Comb through the entries for "master" and pull out each line that holds it.

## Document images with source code

::::

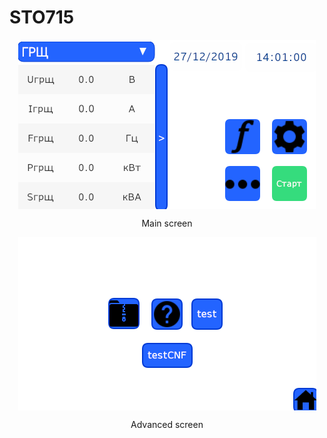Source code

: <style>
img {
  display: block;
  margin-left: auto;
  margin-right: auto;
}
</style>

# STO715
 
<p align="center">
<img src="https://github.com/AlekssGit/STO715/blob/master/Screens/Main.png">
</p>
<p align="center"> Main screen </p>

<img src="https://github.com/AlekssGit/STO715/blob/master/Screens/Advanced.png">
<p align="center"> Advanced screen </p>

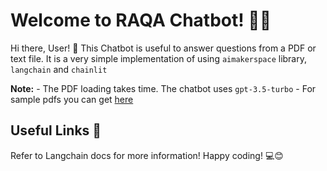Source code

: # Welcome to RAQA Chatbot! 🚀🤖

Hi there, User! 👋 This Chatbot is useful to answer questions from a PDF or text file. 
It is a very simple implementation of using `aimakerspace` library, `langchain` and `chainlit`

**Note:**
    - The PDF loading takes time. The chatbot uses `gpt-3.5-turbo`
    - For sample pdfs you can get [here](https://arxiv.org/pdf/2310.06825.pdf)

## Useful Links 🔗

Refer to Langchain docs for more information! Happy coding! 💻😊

::::

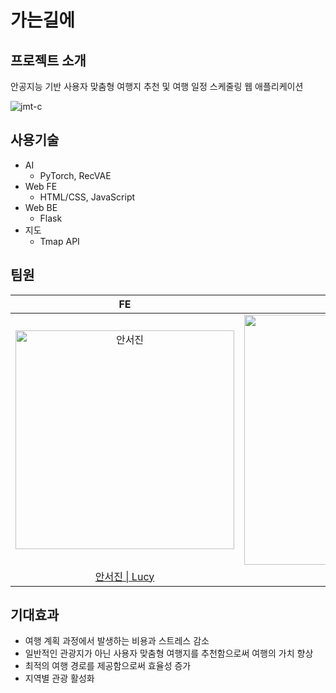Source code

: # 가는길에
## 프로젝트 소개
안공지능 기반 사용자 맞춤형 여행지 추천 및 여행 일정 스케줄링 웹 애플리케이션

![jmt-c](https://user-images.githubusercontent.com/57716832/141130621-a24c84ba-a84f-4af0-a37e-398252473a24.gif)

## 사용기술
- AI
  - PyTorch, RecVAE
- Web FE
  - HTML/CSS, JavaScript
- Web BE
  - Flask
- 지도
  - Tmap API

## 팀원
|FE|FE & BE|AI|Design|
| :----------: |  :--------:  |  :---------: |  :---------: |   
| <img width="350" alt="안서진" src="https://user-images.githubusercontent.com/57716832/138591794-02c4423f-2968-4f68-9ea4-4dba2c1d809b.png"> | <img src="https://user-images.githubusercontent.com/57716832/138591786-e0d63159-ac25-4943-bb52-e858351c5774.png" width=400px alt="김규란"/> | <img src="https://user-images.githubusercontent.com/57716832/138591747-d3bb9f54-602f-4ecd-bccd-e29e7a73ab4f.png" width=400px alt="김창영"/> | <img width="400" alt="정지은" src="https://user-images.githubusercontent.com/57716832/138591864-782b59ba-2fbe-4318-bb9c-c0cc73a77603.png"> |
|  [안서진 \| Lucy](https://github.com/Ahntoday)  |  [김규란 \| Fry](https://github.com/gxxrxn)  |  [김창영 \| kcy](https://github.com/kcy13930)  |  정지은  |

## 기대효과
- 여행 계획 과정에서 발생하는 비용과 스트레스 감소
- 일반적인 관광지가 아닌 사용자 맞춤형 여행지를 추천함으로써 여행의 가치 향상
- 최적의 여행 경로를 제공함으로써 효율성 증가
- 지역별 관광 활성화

::::

## REPLY
<img src="https://github.com/AlekssGit/STO715/blob/master/Screens/Main.png">
<img src="https://github.com/AlekssGit/STO715/blob/master/Screens/Advanced.png">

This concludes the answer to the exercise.